Future of Backup and Recovery Is Intelligent Data Management
According to Enterprise Strategy Group
This is a Press Release edited by StorageNewsletter.com on February 14, 2020 at 2:01 pmEnterprise Strategy Group (ESG) released a research examining data usage trends and perspectives: The Evolution from backup to Data Intelligence. The research findings validate ESG’s Backup Data Transformation Model, which outlines the journey from backup to autonomous data intelligence – including the data management chasm both end-users and vendors must cross to achieve digital transformation.
With this, the term data management is redefined as Intelligent Data Management, meaning that beyond backup and recovery use cases, the solutions or systems performing these operations can also provide insight into the data, understand the context and the content of it, and deliver management capabilities.
The new study, which surveyed more than 350 North American IT professionals responsible for data protection technology decisions, found that the vague term “data management” means different things to different people. An astounding 53% admit they do not fully understand the term.
Aiming to unite vendors and end users to better understand and define this category, the study focuses on how Intelligent Data Management and reusing data can drive better business outcomes by re-focusing on and re-prioritizing the context and the content of the data.
As data becomes increasingly more vital to businesses, data reuse is perceived as the next stage of data protection and is gaining popularity as IT leaders and stakeholders recognize its power to lower business risks and foster growth and expansion. In fact, the study found that more than one third of respondents view data reuse as a top 5 data protection investment priority for their business. Understanding and classifying data is a critical step to meet stringent security and compliance mandates – while minimizing privacy and security risks, like breach risk.
“ESG’s research shows that by redefining the category and focusing on Intelligent Data Management, IT leaders, vendors and end users can unlock paths to innovation and pave the way for flourishing business growth,” said Christophe Bertrand, senior analyst, ESG. “Pervasive data classification processes translate into more positive business and security or compliance outcomes. Organizations that want or need to reuse their data should consider adapting their structure, process and people sooner rather than later to reap the most benefit from data assets.”
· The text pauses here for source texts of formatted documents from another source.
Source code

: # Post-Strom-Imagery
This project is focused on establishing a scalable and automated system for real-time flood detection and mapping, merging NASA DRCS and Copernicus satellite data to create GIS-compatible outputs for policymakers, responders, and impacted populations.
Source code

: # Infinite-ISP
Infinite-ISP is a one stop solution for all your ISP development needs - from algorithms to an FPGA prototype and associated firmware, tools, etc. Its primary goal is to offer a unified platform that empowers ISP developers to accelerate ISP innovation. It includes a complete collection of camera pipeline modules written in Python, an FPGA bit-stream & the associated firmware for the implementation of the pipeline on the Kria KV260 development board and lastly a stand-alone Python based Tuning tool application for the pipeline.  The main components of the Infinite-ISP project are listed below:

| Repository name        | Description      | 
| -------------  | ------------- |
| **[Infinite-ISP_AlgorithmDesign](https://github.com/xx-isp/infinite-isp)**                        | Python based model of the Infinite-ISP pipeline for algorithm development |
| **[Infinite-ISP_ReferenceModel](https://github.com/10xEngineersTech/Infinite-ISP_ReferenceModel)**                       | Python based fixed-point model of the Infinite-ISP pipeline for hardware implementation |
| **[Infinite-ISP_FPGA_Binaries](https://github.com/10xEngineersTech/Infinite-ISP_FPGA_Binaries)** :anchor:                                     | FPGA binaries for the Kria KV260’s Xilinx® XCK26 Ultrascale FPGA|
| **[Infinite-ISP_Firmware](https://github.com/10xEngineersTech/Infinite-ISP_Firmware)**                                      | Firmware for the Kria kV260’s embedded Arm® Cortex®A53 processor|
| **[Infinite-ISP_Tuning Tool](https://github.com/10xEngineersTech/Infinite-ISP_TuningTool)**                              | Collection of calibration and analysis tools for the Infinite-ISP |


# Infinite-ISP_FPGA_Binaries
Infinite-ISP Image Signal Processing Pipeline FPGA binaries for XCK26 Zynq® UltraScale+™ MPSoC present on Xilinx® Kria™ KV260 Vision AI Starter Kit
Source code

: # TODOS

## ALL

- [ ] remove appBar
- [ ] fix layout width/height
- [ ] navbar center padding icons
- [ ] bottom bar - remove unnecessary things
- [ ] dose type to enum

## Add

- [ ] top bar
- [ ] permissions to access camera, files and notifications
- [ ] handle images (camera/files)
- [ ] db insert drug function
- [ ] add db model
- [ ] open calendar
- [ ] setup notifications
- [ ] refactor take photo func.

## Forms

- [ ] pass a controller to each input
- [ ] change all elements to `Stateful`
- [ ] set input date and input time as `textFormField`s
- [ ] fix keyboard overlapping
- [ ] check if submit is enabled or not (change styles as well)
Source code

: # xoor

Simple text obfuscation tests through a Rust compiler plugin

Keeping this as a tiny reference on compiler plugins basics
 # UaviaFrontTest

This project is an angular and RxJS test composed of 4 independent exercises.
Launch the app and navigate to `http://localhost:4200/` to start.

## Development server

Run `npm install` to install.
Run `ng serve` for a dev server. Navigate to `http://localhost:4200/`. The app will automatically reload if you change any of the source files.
Additional findings and themes from the research include:
• Data reuse is the key to driving business growth and innovation: 48% expect to gain greater business efficiency-agility from data reuse. Secondary data reuse generates broad business benefits.
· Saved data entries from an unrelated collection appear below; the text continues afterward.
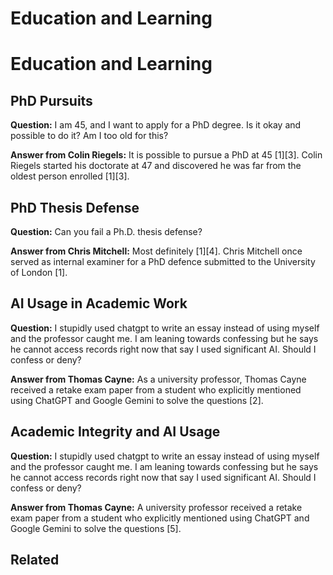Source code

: # Education and Learning

# Education and Learning

## PhD Pursuits

**Question:** I am 45, and I want to apply for a PhD degree. Is it okay and possible to do it? Am I too old for this?

**Answer from Colin Riegels:** It is possible to pursue a PhD at 45 [1][3]. Colin Riegels started his doctorate at 47 and discovered he was far from the oldest person enrolled [1][3].

## PhD Thesis Defense

**Question:** Can you fail a Ph.D. thesis defense?

**Answer from Chris Mitchell:** Most definitely [1][4]. Chris Mitchell once served as internal examiner for a PhD defence submitted to the University of London [1].



## AI Usage in Academic Work

**Question:** I stupidly used chatgpt to write an essay instead of using myself and the professor caught me. I am leaning towards confessing but he says he cannot access records right now that say I used significant AI. Should I confess or deny?

**Answer from Thomas Cayne:** As a university professor, Thomas Cayne received a retake exam paper from a student who explicitly mentioned using ChatGPT and Google Gemini to solve the questions [2].


## Academic Integrity and AI Usage

**Question:** I stupidly used chatgpt to write an essay instead of using myself and the professor caught me. I am leaning towards confessing but he says he cannot access records right now that say I used significant AI. Should I confess or deny?

**Answer from Thomas Cayne:** A university professor received a retake exam paper from a student who explicitly mentioned using ChatGPT and Google Gemini to solve the questions [5].

## Related

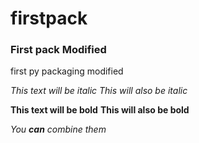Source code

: # firstpack
### First pack Modified 
first py packaging 
modified 


*This text will be italic*
_This will also be italic_

**This text will be bold**
__This will also be bold__

_You **can** combine them_
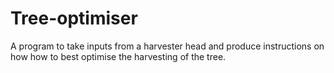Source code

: # Tree-optimiser
A program to take inputs from a harvester head and produce instructions on how how to best optimise the harvesting of the tree.

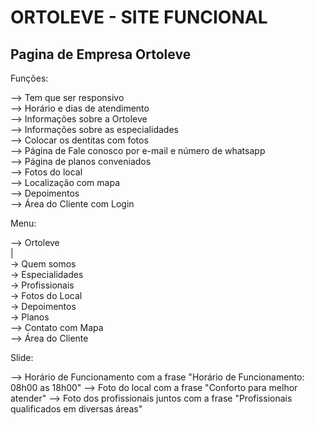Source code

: # ORTOLEVE - SITE FUNCIONAL

## Pagina de Empresa Ortoleve  

Funções:  

--> Tem que ser responsivo  
--> Horário e dias de atendimento  
--> Informações sobre a Ortoleve  
--> Informações sobre as especialidades  
--> Colocar os dentitas com fotos  
--> Página de Fale conosco por e-mail e número de whatsapp  
--> Página de planos conveniados  
--> Fotos do local  
--> Localização com mapa    
--> Depoimentos  
--> Área do Cliente com Login  

Menu:  

--> Ortoleve  
 |  
  -> Quem somos  
  -> Especialidades  
  -> Profissionais  
  -> Fotos do Local  
  -> Depoimentos  
  -> Planos  
--> Contato com Mapa  
--> Área do Cliente

Slide:  

--> Horário de Funcionamento com a frase "Horário de Funcionamento: 08h00 as 18h00"
--> Foto do local com a frase "Conforto para melhor atender"
--> Foto dos profissionais juntos com a frase "Profissionais qualificados em diversas áreas"    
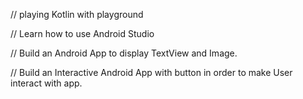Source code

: // playing Kotlin with playground 
  
// Learn how to use Android Studio  
  
// Build an Android App to display TextView and Image.  

// Build an Interactive Android App with button in order to make User interact with app.
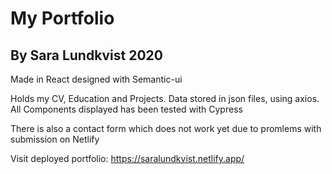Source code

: # My Portfolio
## By Sara Lundkvist 2020


Made in React designed with Semantic-ui

Holds my CV, Education and Projects. Data stored in json files, using axios.
All Components displayed has been tested with Cypress

There is also a contact form which does not work yet due to promlems with submission on Netlify




Visit deployed portfolio: https://saralundkvist.netlify.app/
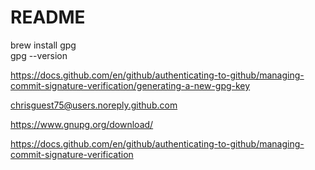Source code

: # README

brew install gpg            
gpg --version       

https://docs.github.com/en/github/authenticating-to-github/managing-commit-signature-verification/generating-a-new-gpg-key


chrisguest75@users.noreply.github.com





https://www.gnupg.org/download/

https://docs.github.com/en/github/authenticating-to-github/managing-commit-signature-verification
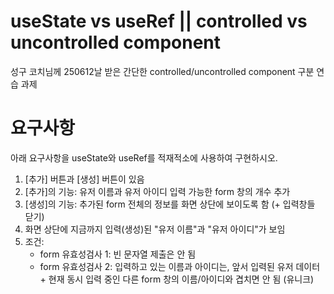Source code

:# useState vs useRef || controlled vs uncontrolled component

성구 코치님께 250612날 받은 간단한 controlled/uncontrolled component 구분 연습 과제

# 요구사항

아래 요구사항을 useState와 useRef를 적재적소에 사용하여 구현하시오.

1. [추가] 버튼과 [생성] 버튼이 있음
2. [추가]의 기능: 유저 이름과 유저 아이디 입력 가능한 form 창의 개수 추가
3. [생성]의 기능: 추가된 form 전체의 정보를 화면 상단에 보이도록 함 (+ 입력창들 닫기)
4. 화면 상단에 지금까지 입력(생성)된 "유저 이름"과 "유저 아이디"가 보임
5. 조건:
   - form 유효성검사 1: 빈 문자열 제출은 안 됨
   - form 유효성검사 2: 입력하고 있는 이름과 아이디는, 앞서 입력된 유저 데이터 + 현재 동시 입력 중인 다른 form 창의 이름/아이디와 겹치면 안 됨 (유니크)
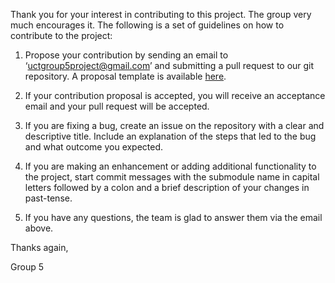 Thank you for your interest in contributing to this project. The group very much encourages it. The following is a set of guidelines on how to contribute to the project: 

 
1. Propose your contribution by sending an email to ‘uctgroup5project@gmail.com’ and submitting a pull request to our git repository. A proposal template is available [here](https://gitlab.com/wmbhea001/eee088f-group-5/-/tree/main). 

2. If your contribution proposal is accepted, you will receive an acceptance email and your pull request will be accepted. 

3. If you are fixing a bug, create an issue on the repository with a clear and descriptive title. Include an explanation of the steps that led to the bug and what outcome you expected. 

4. If you are making an enhancement or adding additional functionality to the project, start commit messages with the submodule name in capital letters followed by a colon and a brief description of your changes in past-tense. 

5. If you have any questions, the team is glad to answer them via the email above. 

 

Thanks again, 

Group 5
• Organizations that classify all of their data are much more likely to make well-informed business decisions and satisfy security and compliance regulations.
• The research shows the market needs education and maturity. IT leaders lack a sense of ROI and are met with resistance to change in evolving their data management strategies.
“The market is undergoing a fundamental shift,” Bertrand continues. “The traditional backup and recovery market is morphing and I predict that vendors who don’t adapt their offerings will see their business sharply decline in the next few years. It’s time to adapt. Our research shows that 59% perceive data reuse is the next stage of their data protection strategy.”